We then tested the role of the E-cadherin strand-swapped trans interaction in mAb-bound E-cadherin clustering and found that the mAb did not rescue cadherin clustering in A431EP-KO cells expressing the strand swap–incompetent W-EcDn mutant (Fig. 6C). In these cells, the Alexa Fluor 594–labeled mAb produced only faint fluorescence randomly distributed along the entire surface of the cells (Fig. 6D). This fluorescence, undetected in the control EcDn-expressing A431 cells, was apparently caused by the elevated level of surface E-cadherin that resulted from the inability of the mutant to form AJs.

To test whether mAb-bound cadherin clustering is also α-catenin–dependent, we used α-catenin–depleted A431 cells available in our laboratory (6). Cadherin in these cells, while enriched in some cell–cell contacts, was unable to form AJs (Fig. 6E). Notably, similar to the cells expressing W-EcDn, α-catenin–depleted cells failed to form mAb-bound clusters (Fig. 6F). Taken together, these live-imaging experiments showed that mAb-bound clusters are formed through endogenous clustering mechanisms, strand-swapped trans dimerization, and α-catenin–mediated interaction with actin filaments. Nevertheless, despite these commonalities, mAb-bound clusters sort away from E clusters.

Discussion

While many of the key protein components of AJs and their interactions have been characterized in atomic detail, the mechanism that coordinates extracellular and intracellular events in cell–cell adhesion is still poorly understood. Although it is clear that the formation of an extracellular paracrystalline cadherin lattice driven by cis and trans interactions mediates the formation of canonical E clusters, CCC clustering is still observed for cis mutants which ablate the cis interaction (20, 22). It may be that in this case the CCC aggregates into amorphous clusters driven by nonspecific cis interactions on the ectodomain, by trans membrane helical interactions, and/or by other CCC components. Independent of the detailed mechanism, the formation of cadherin clusters under conditions where ordered cis interaction–driven ectodomain lattices cannot be formed suggests that additional clustering mechanisms play a role in AJ structure and dynamics. Here we have shown that CCC-associated proteins can facilitate clustering and that the properties of the resulting clusters are dependent on the nature of individual CAPs.

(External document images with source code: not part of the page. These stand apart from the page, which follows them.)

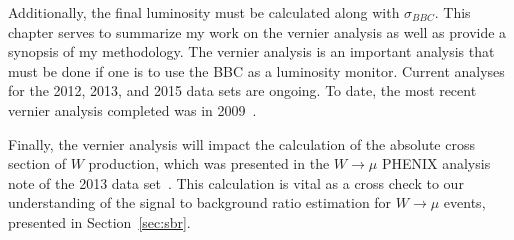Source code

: Additionally, the final luminosity must be calculated along with $\sigma_{BBC}$.
This chapter serves to summarize my work on the vernier analysis as well as
provide a synopsis of my methodology. The vernier analysis is an important
analysis that must be done if one is to use the BBC as a luminosity monitor.
Current analyses for the 2012, 2013, and 2015 data sets are ongoing.  To date,
the most recent vernier analysis completed was in 2009~\cite{AN888Datta2010}.

Finally, the vernier analysis will impact the calculation of the absolute cross
section of $W$ production, which was presented in the $W\rightarrow\mu$ PHENIX
analysis note of the 2013 data set~\cite{Seidl2014a}. This calculation is vital
as a cross check to our understanding of the signal to background ratio
estimation for $W\rightarrow\mu$ events, presented in Section~\ref{sec:sbr}.
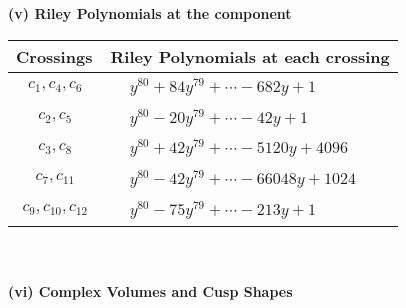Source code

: \documentclass[1p]{elsarticle_modified}
\theoremstyle{definition}
\begin{document}
\newpage\renewcommand{\arraystretch}{1}
\flushleft \textbf{(v) Riley Polynomials at the component}\newline \\
\begin{tabular}{m{50pt}|m{274pt}}
Crossings & \hspace{64pt}Riley Polynomials at each crossing \\
\hline $$\begin{aligned}c_{1},c_{4},c_{6}\end{aligned}$$&$\begin{aligned}
&y^{80}+84 y^{79}+\cdots-682 y+1
\end{aligned}$\\
\hline $$\begin{aligned}c_{2},c_{5}\end{aligned}$$&$\begin{aligned}
&y^{80}-20 y^{79}+\cdots-42 y+1
\end{aligned}$\\
\hline $$\begin{aligned}c_{3},c_{8}\end{aligned}$$&$\begin{aligned}
&y^{80}+42 y^{79}+\cdots-5120 y+4096
\end{aligned}$\\
\hline $$\begin{aligned}c_{7},c_{11}\end{aligned}$$&$\begin{aligned}
&y^{80}-42 y^{79}+\cdots-66048 y+1024
\end{aligned}$\\
\hline $$\begin{aligned}c_{9},c_{10},c_{12}\end{aligned}$$&$\begin{aligned}
&y^{80}-75 y^{79}+\cdots-213 y+1
\end{aligned}$\\
\hline
\end{tabular}\\~\\
\newpage\flushleft \textbf{(vi) Complex Volumes and Cusp Shapes}
\end{document}
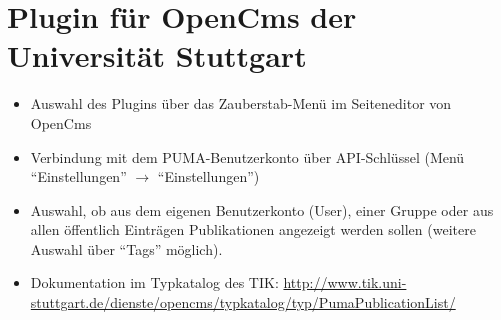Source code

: \section{Plugin für OpenCms der Universität Stuttgart}
\begin{itemize}
\item Auswahl des Plugins über das Zauberstab-Menü im Seiteneditor von OpenCms
\item Verbindung mit dem PUMA-Benutzerkonto über API-Schlüssel (\mbox{Menü} \enquote{Einstellungen} $\to$ \enquote{Einstellungen})
\item Auswahl, ob aus dem eigenen Benutzerkonto (User), einer Gruppe oder aus allen öffentlich Einträgen Publikationen angezeigt werden sollen (weitere Auswahl über \enquote{Tags} möglich).
\item Dokumentation im Typkatalog des TIK: \newline \url{http://www.tik.uni-stuttgart.de/dienste/opencms/typkatalog/typ/PumaPublicationList/}
\end{itemize} 

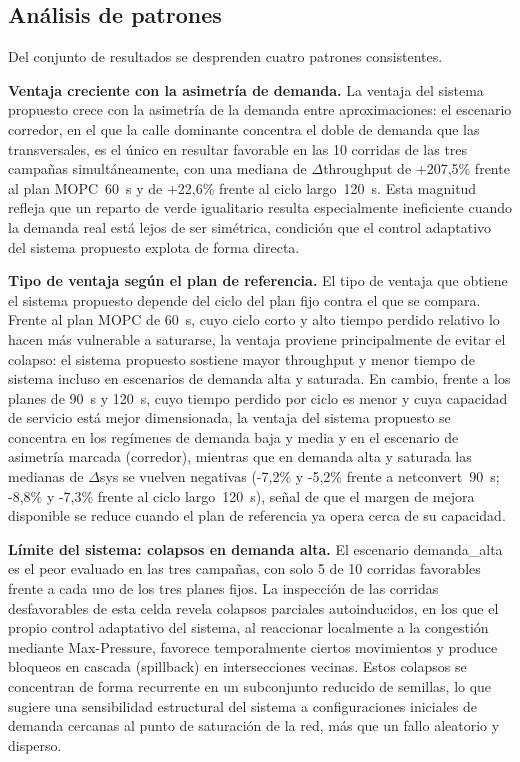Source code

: \subsection{Análisis de patrones}
\label{subsec:control_patrones}

Del conjunto de resultados se desprenden cuatro patrones consistentes.

\textbf{Ventaja creciente con la asimetría de demanda.} La ventaja del sistema propuesto
crece con la asimetría de la demanda entre aproximaciones: el escenario corredor, en el
que la calle dominante concentra el doble de demanda que las transversales, es el único
en resultar favorable en las 10 corridas de las tres campañas simultáneamente, con una
mediana de $\Delta$throughput de +207,5\% frente al plan MOPC~60~s y de +22,6\% frente al
ciclo largo~120~s. Esta magnitud refleja que un reparto de verde igualitario resulta
especialmente ineficiente cuando la demanda real está lejos de ser simétrica, condición
que el control adaptativo del sistema propuesto explota de forma directa.

\textbf{Tipo de ventaja según el plan de referencia.} El tipo de ventaja que obtiene el
sistema propuesto depende del ciclo del plan fijo contra el que se compara. Frente al
plan MOPC de 60~s, cuyo ciclo corto y alto tiempo perdido relativo lo hacen más
vulnerable a saturarse, la ventaja proviene principalmente de evitar el colapso: el
sistema propuesto sostiene mayor throughput y menor tiempo de sistema incluso en
escenarios de demanda alta y saturada. En cambio, frente a los planes de 90~s y 120~s,
cuyo tiempo perdido por ciclo es menor y cuya capacidad de servicio está mejor
dimensionada, la ventaja del sistema propuesto se concentra en los regímenes de demanda
baja y media y en el escenario de asimetría marcada (corredor), mientras que en demanda
alta y saturada las medianas de $\Delta$sys se vuelven negativas (-7,2\% y -5,2\% frente a
netconvert~90~s; -8,8\% y -7,3\% frente al ciclo largo~120~s), señal de que el margen de
mejora disponible se reduce cuando el plan de referencia ya opera cerca de su capacidad.

\textbf{Límite del sistema: colapsos en demanda alta.} El escenario demanda\_alta es el
peor evaluado en las tres campañas, con solo 5 de 10 corridas favorables frente a cada uno
de los tres planes fijos. La inspección de las corridas desfavorables de esta celda
revela colapsos parciales autoinducidos, en los que el propio control adaptativo del
sistema, al reaccionar localmente a la congestión mediante Max-Pressure, favorece
temporalmente ciertos movimientos y produce bloqueos en cascada (spillback) en
intersecciones vecinas. Estos colapsos se concentran de forma recurrente en un subconjunto
reducido de semillas, lo que sugiere una sensibilidad estructural del sistema a
configuraciones iniciales de demanda cercanas al punto de saturación de la red, más que un
fallo aleatorio y disperso.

How are CAPs integrated into CCC clusters? In Fig. 4, we have built a crude model of an E cluster constrained by a 70-Å distance between cadherin tails emerging from the membrane as defined by the ectodomain lattice. It seems clear from the model that the binding of many CAPs to the CCC is incompatible with a cadherin lattice so that direct integration into E clusters is highly unlikely. For example, there is no room for vinculin in E clusters so that its binding to α-catenin could only occur outside the paracrystalline cadherin lattice. Moreover, separate C clusters, which incorporate vinculin, or other CAPs must be organized in a very different way from lattice-driven E clusters.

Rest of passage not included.